Numerical Investigation of Single Phase and Two Phase Flow through Thin Orifices in Horizontal Pipes

Abstract

Pressure drop due to single phase flow of water and two phase flow of air-water mixture through thin orifices in horizontal pipes have been numerically investigated. Two-phase computational fluid dynamics (CFD) calculations, using Eulerian-Eulerian model have been employed to calculate the pressure drop through orifices. The operating condition covers the gas and liquid superficial velocity ranges V sg =0.3-4 m/s and V sl =0.6-2 m/s, respectively.
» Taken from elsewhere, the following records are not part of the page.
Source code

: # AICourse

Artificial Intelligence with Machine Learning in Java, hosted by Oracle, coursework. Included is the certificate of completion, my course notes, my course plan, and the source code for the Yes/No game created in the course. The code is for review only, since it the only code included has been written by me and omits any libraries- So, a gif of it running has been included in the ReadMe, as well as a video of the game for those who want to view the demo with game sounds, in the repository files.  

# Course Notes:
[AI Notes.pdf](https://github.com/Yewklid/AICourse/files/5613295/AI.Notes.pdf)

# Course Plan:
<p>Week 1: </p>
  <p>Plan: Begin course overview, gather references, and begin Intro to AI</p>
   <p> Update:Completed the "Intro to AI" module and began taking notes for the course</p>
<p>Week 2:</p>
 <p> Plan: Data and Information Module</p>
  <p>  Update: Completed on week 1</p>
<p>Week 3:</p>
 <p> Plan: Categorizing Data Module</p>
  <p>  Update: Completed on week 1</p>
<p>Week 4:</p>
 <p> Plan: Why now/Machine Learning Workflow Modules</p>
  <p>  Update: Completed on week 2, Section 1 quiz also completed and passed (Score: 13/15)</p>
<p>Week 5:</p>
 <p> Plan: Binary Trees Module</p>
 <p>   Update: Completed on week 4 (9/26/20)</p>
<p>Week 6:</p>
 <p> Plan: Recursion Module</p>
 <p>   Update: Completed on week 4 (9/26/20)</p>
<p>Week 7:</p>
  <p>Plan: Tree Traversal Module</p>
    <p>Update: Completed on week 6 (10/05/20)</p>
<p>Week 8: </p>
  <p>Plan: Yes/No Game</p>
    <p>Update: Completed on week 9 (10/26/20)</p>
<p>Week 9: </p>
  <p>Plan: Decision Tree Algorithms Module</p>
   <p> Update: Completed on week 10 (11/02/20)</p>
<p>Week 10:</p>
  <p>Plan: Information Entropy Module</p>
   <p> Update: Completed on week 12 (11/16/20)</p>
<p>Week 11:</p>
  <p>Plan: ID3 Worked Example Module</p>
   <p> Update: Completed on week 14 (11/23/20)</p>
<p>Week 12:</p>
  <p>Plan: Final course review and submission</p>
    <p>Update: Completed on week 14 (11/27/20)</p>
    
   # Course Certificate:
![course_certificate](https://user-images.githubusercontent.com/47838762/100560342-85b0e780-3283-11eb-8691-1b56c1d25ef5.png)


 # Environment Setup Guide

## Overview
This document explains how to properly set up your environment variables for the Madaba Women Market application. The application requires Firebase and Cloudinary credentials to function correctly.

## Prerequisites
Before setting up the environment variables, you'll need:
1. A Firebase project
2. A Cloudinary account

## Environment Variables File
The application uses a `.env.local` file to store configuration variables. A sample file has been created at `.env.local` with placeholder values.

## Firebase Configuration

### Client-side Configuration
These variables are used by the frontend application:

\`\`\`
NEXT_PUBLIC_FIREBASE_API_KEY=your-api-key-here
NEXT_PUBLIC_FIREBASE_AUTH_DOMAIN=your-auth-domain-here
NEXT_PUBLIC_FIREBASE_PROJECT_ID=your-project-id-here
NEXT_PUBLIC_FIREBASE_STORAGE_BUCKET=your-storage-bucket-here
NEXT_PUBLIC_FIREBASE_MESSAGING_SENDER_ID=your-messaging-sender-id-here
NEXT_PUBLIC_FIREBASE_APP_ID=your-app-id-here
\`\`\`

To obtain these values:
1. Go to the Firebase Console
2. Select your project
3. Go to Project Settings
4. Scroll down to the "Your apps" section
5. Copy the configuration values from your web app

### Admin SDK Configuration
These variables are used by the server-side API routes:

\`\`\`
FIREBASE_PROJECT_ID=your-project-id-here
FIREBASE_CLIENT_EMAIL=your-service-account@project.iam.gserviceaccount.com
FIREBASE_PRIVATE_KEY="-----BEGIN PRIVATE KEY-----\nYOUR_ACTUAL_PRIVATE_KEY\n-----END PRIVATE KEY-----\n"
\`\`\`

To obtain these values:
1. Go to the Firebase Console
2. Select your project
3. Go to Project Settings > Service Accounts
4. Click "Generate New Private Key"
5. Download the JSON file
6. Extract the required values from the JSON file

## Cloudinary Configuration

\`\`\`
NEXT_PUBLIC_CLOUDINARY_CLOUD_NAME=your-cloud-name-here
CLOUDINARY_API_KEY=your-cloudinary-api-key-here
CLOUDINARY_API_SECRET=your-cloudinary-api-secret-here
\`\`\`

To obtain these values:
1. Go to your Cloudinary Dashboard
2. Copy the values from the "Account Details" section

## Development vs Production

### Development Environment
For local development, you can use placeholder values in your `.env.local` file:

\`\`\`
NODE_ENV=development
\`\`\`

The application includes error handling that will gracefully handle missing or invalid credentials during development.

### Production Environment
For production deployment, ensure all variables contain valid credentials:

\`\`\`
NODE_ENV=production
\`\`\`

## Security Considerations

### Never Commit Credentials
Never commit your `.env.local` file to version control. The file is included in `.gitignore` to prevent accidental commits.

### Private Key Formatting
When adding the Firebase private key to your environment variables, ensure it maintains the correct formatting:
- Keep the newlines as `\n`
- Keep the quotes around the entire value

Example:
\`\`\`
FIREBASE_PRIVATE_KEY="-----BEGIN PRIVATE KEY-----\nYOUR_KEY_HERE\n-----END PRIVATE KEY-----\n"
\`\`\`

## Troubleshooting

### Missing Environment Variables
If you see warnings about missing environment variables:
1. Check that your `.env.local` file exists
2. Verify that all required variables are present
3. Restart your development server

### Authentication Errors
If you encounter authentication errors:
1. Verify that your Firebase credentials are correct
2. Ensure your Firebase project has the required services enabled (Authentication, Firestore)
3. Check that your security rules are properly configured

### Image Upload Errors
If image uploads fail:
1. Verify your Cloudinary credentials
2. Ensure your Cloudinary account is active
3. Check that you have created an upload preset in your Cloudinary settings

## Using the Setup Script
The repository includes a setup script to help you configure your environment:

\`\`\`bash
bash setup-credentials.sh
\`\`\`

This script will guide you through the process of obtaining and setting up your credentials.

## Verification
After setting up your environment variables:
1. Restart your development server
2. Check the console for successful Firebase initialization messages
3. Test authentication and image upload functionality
The local pressure drops have been obtained by means of extrapolation from the computed upstream and downstream linearized pressure profiles to the orifice section. Simulations for the single-phase flow of water have been carried out for local liquid Reynolds number (Re based on orifice diameter) ranging from 3×10 4 to 2×10 5 to obtain the discharge coefficient and the two-phase local multiplier, which when multiplied with the pressure drop of water (for same mass flow of water and two phase mixture) will reproduce the pressure drop for two phase flow through the orifice. The effect of orifice geometry on two-phase pressure losses has been considered by selecting eight different orifice plates with two area ratios (σ=0.73 and σ=0.54) and four different thicknesses (s/d = 0.025-0.59). The results obtained from numerical simulations are validated against experimental data from the literature and are found to be in good agreement.